In an interview with The Vindicator and during an announcement of his candidacy, both Thursday, Brown sharply criticized McNally.

“We need leadership in the city that leads with integrity and honesty,” Brown said Thursday.

He pointed to McNally, the incumbent mayor who’s already filed for a second four-year term, pleading guilty in February 2016 to four misdemeanors: two counts of falsification, and one count each of unlawful use of a telecommunications device and attempted disclosure of confidential information.

McNally was given a year’s probation after being accused of being part of a criminal enterprise that conspired to illegally stop or impede the relocation of the county’s Job and Family Services Department from a building owned by a subsidiary of the Cafaro Co. to Oakhill Renaissance Place, which the county purchased in 2007.

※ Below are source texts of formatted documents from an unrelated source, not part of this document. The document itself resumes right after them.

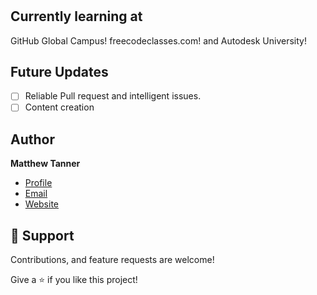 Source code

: <h1 align="center"><My README.md File></h1>

<p align="center"><Check by everyonce in a while as I update it!></p>

## Currently learning at

GitHub Global Campus!
freecodeclasses.com!
and
Autodesk University!


## Future Updates

- [ ] Reliable Pull request and intelligent issues.
- [ ] Content creation 

## Author

**Matthew Tanner**

- [Profile](https://github.com/imatthewtanner "Mattthew Tanner")
- [Email](mailto:imatthewtanner@icloud.com?subject=Hi "Hi!")
- [Website](https://tannerpress.net "Welcome")

## 🤝 Support

Contributions, and feature requests are welcome!

Give a ⭐️ if you like this project!
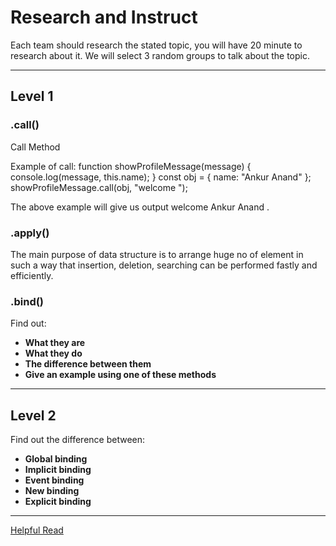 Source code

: # Research and Instruct
Each team should research the stated topic, you will have 20 minute to research about it. We will select 3 random groups to talk about the topic.

---
## Level 1

### .call()
Call Method

Example of call:
function showProfileMessage(message) {
 console.log(message, this.name);
}
const obj = {
 name: "Ankur Anand"
};
showProfileMessage.call(obj, "welcome ");

The above example will give us output welcome Ankur Anand .

### .apply()
The main purpose of data structure is to arrange huge no of element in such a way that insertion, deletion, searching can be performed fastly and efficiently.
### .bind()

Find out:
- **What they are** 
- **What they do**
- **The difference between them**
- **Give an example using one of these methods**

---

## Level 2

Find out the difference between:
- **Global binding**
- **Implicit binding**
- **Event binding**
- **New binding**
- **Explicit binding**

---
[Helpful Read](https://github.com/getify/You-Dont-Know-JS/tree/master/this%20%26%20object%20prototypes)
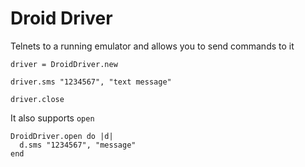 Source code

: Droid Driver
==================

Telnets to a running emulator and allows you to send commands to it

    driver = DroidDriver.new
    
    driver.sms "1234567", "text message"
    
    driver.close

It also supports `open`

    DroidDriver.open do |d|
      d.sms "1234567", "message"
    end

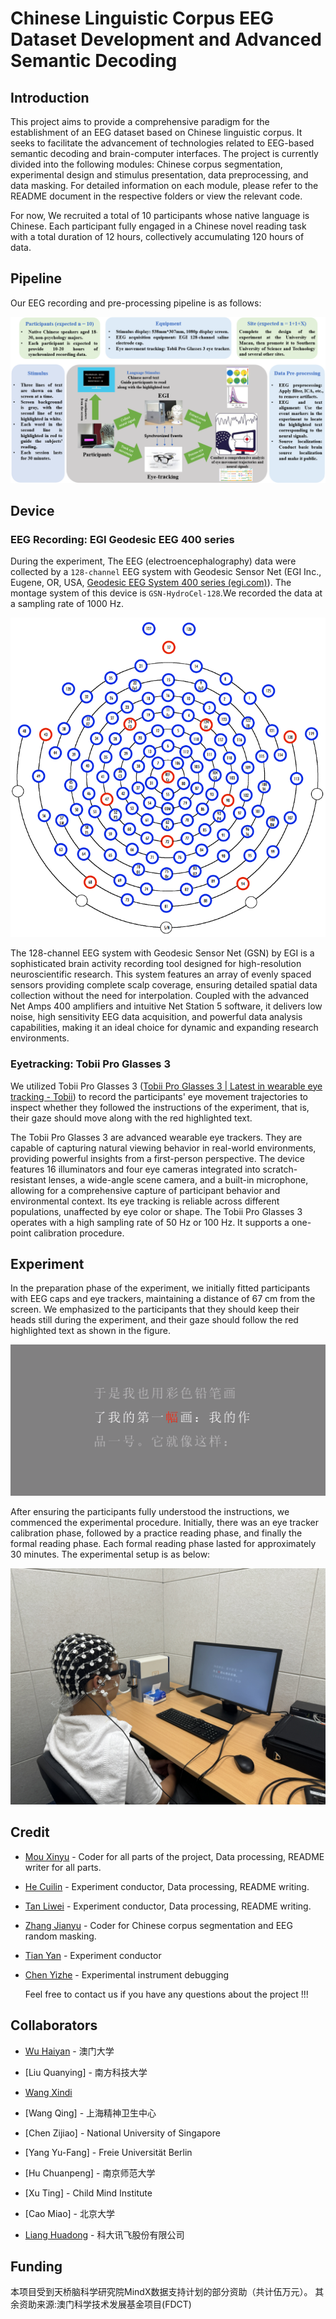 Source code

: # Chinese Linguistic Corpus EEG Dataset Development and Advanced Semantic Decoding

## Introduction

This project aims to provide a comprehensive paradigm for the establishment of an EEG dataset based on Chinese linguistic corpus. It seeks to facilitate the advancement of technologies related to EEG-based semantic decoding and brain-computer interfaces. The project is currently divided into the following modules: Chinese corpus segmentation, experimental design and stimulus presentation, data preprocessing, and data masking. For detailed information on each module, please refer to the README document in the respective folders or view the relevant code.

For now, We recruited a total of 10 participants whose native language is Chinese. Each participant fully engaged in a Chinese novel reading task with a total duration of 12 hours, collectively accumulating 120 hours of data.

## Pipeline

Our EEG recording and pre-processing pipeline is as follows:

![](image/pipeline_english.png)

## Device

### EEG Recording: EGI Geodesic EEG 400 series 

During the experiment, The EEG (electroencephalography) data were collected by a `128-channel` EEG system with Geodesic Sensor Net (EGI Inc., Eugene, OR, USA, [Geodesic EEG System 400 series (egi.com)](https://www.egi.com/clinical-division/clinical-division-clinical-products/ges-400-series)). The montage system of this device is `GSN-HydroCel-128`.We recorded the data at a sampling rate of 1000 Hz.

![](image/egi_montage.png)

The 128-channel EEG system with Geodesic Sensor Net (GSN) by EGI is a sophisticated brain activity recording tool designed for high-resolution neuroscientific research. This system features an array of evenly spaced sensors providing complete scalp coverage, ensuring detailed spatial data collection without the need for interpolation. Coupled with the advanced Net Amps 400 amplifiers and intuitive Net Station 5 software, it delivers low noise, high sensitivity EEG data acquisition, and powerful data analysis capabilities, making it an ideal choice for dynamic and expanding research environments.

### Eyetracking: Tobii Pro Glasses 3

We utilized Tobii Pro Glasses 3 ([Tobii Pro Glasses 3 | Latest in wearable eye tracking - Tobii](https://www.tobii.com/products/eye-trackers/wearables/tobii-pro-glasses-3)) to record the participants' eye movement trajectories to inspect whether they followed the instructions of the experiment, that is, their gaze should move along with the red highlighted text.

The Tobii Pro Glasses 3 are advanced wearable eye trackers. They are capable of capturing natural viewing behavior in real-world environments, providing powerful insights from a first-person perspective. The device features 16 illuminators and four eye cameras integrated into scratch-resistant lenses, a wide-angle scene camera, and a built-in microphone, allowing for a comprehensive capture of participant behavior and environmental context. Its eye tracking is reliable across different populations, unaffected by eye color or shape. The Tobii Pro Glasses 3 operates with a high sampling rate of 50 Hz or 100 Hz. It supports a one-point calibration procedure. 

## Experiment

In the preparation phase of the experiment, we initially fitted participants with EEG caps and eye trackers, maintaining a distance of 67 cm from the screen. We emphasized to the participants that they should keep their heads still during the experiment, and their gaze should follow the red highlighted text as shown in the figure. 

![](image/screen.png)

After ensuring the participants fully understood the instructions, we commenced the experimental procedure. Initially, there was an eye tracker calibration phase, followed by a practice reading phase, and finally the formal reading phase. Each formal reading phase lasted for approximately 30 minutes. The experimental setup is as below:

![](image/exp_layout.png)

## Credit 

- [Mou Xinyu](https://github.com/12485953) - Coder for all parts of the project, Data processing, README writer for all parts.

- [He Cuilin](https://github.com/CuilinHe) - Experiment conductor, Data processing, README writing.

- [Tan Liwei](https://github.com/tanliwei09) - Experiment conductor, Data processing, README writing.

- [Zhang Jianyu](https://github.com/ionaaaa) - Coder for Chinese corpus segmentation and EEG random masking.
  
- [Tian Yan](https://github.com/Bryantianyan) - Experiment conductor

- [Chen Yizhe]() - Experimental instrument debugging

  Feel free to contact us if you have any questions about the project !!!
  
## Collaborators
- [Wu Haiyan](https://github.com/haiyan0305)  -  澳门大学

- [Liu Quanying] - 南方科技大学
  
- [Wang Xindi](https://github.com/sandywang) 

- [Wang Qing] - 上海精神卫生中心
  
- [Chen Zijiao] - National University of Singapore
  
- [Yang Yu-Fang] - Freie Universität Berlin
  
- [Hu Chuanpeng] - 南京师范大学
  
- [Xu Ting] - Child Mind Institute

- [Cao Miao] - 北京大学

- [Liang Huadong](https://github.com/Romantic-Pumpkin) - 科大讯飞股份有限公司
## Funding

本项目受到天桥脑科学研究院MindX数据支持计划的部分资助（共计伍万元）。
其余资助来源:澳门科学技术发展基金项目(FDCT)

“We’ve never had a mayor who’s pleaded guilty to being part of a criminal enterprise,” Brown said. “That should disqualify him [from holding or running for office]. It doesn’t, so the voters will have their say. I’m giving voters an alternative.”

The convictions relate to McNally, who was a county commissioner at the time of the Oakhill sale, illegally faxing the county’s confidential offer to buy Oakhill to attorneys who represented Anthony Cafaro Sr., the former president of his family-owned Cafaro Co. shopping-center business.

“We need honest government,” Brown said. “I’m running for the mayor of the city because Youngstown deserves better.”

If elected, Brown said he’d “restore honesty, trust and integrity in city hall.” The area “can no longer be the poster child of corruption,” and needs to focus more on job creation and training of its residents as well as investing in neighborhoods, he added.

McNally has said he expects his opponents to go after him on his criminal convictions but that voters are more interested in the accomplishments of his administration during his first term as mayor.

Wednesday is the filing deadline.

Meanwhile, Councilman Mike Ray, D-4th, will file nominating petitions today for the vacant council president position. Former Council President John R. Swierz has already turned in petitions for the Democratic primary. The seat is being vacated by Charles Sammarone, a Democrat, who is choosing not to seek re-election this year.